You’ve got now efficiently validated the Salesforce connector.
Issues
You’ll be able to arrange AWS Glue job triggers to run the ETL jobs on a schedule, in order that the info is frequently synchronized between Salesforce and Amazon S3. You can too combine the ETL jobs with different AWS companies, equivalent to AWS Step Functions, Amazon Managed Workflows for Apache Airflow (Amazon MWAA), AWS Lambda, or Amazon EventBridge, to create a extra superior knowledge processing pipeline.
By default, the Salesforce connector doesn’t import deleted data from Salesforce objects. Nonetheless, you’ll be able to set the IMPORT_DELETED_RECORDS
choice to “true” to import all data, together with the deleted ones. Seek advice from Salesforce connection options for various Salesforce connection choices.
Clear up
To keep away from incurring costs, clear up the sources used on this put up out of your AWS account, together with the AWS Glue jobs, Salesforce connection, Secrets and techniques Supervisor secret, IAM function, and S3 bucket.
Conclusion
The AWS Glue connector for Salesforce simplifies the analytics pipeline, reduces time to insights, and facilitates data-driven decision-making. It empowers organizations to streamline knowledge integration and analytics. The serverless nature of AWS Glue means there isn’t any infrastructure administration, and also you pay just for the sources consumed whereas your jobs are working. As organizations more and more depend on knowledge for decision-making, this Salesforce connector offers an environment friendly, cost-effective, and agile answer to swiftly meet knowledge analytics wants.
To study extra in regards to the AWS Glue connector for Salesforce, confer with Connecting to Salesforce in AWS Glue Studio. On this person information, we stroll by your complete course of, from organising the connection to working the info switch movement. For extra data on AWS Glue, go to AWS Glue.
In regards to the authors
Ramakant Joshi is an AWS Options Architect, specializing within the analytics and serverless area. He has a background in software program improvement and hybrid architectures, and is enthusiastic about serving to prospects modernize their cloud structure.
Kamen Sharlandjiev is a Sr.
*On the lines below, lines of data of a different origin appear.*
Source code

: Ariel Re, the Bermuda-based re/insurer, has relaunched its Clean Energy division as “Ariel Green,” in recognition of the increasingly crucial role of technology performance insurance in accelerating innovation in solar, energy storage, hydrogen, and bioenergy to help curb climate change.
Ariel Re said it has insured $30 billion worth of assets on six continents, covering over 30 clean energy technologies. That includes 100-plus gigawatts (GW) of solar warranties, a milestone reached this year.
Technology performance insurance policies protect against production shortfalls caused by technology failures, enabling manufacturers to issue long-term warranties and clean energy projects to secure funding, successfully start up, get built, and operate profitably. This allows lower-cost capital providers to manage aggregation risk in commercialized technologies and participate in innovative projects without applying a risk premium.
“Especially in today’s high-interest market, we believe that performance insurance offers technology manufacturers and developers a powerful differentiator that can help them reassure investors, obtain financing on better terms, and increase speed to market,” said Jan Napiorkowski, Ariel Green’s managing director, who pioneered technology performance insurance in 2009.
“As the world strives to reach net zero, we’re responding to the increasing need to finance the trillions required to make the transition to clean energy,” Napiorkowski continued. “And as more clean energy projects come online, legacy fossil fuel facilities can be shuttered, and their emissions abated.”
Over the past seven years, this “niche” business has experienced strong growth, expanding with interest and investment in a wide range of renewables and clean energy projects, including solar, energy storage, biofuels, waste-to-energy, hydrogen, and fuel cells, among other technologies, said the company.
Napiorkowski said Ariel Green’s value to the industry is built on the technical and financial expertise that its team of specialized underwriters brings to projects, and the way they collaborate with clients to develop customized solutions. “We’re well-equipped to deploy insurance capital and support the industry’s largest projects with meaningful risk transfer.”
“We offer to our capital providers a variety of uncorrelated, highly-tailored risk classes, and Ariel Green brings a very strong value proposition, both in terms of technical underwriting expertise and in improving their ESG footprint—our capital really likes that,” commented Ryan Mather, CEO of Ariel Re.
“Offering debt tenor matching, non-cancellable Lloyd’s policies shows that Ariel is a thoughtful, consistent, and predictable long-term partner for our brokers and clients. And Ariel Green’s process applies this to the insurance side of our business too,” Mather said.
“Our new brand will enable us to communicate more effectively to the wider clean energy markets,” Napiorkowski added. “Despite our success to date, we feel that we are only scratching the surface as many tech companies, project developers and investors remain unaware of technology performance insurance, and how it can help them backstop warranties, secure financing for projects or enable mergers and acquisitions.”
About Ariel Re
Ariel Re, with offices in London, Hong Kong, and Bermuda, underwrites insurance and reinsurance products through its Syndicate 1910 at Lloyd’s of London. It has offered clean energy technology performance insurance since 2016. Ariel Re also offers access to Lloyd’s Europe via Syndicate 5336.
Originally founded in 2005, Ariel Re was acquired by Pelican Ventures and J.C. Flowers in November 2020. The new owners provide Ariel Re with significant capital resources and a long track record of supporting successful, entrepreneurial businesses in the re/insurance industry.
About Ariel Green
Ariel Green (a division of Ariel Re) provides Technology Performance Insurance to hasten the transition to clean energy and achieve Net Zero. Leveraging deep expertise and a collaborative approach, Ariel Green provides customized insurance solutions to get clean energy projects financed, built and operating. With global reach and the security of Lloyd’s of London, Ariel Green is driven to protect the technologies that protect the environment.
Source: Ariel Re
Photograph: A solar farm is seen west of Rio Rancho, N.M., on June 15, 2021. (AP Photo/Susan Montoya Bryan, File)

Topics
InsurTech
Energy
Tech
Large Information and ETL Options Architect, Amazon MWAA and AWS Glue ETL professional. He’s on a mission to make life simpler for patrons who’re dealing with complicated knowledge integration and orchestration challenges. His secret weapon? Absolutely managed AWS companies that may get the job achieved with minimal effort. Observe Kamen on LinkedIn to maintain updated with the newest Amazon MWAA and AWS Glue options and information!
Debaprasun Chakraborty is an AWS Options Architect, specializing within the analytics area. He has round 20 years of software program improvement and structure expertise. He’s enthusiastic about serving to prospects in cloud adoption, migration and technique.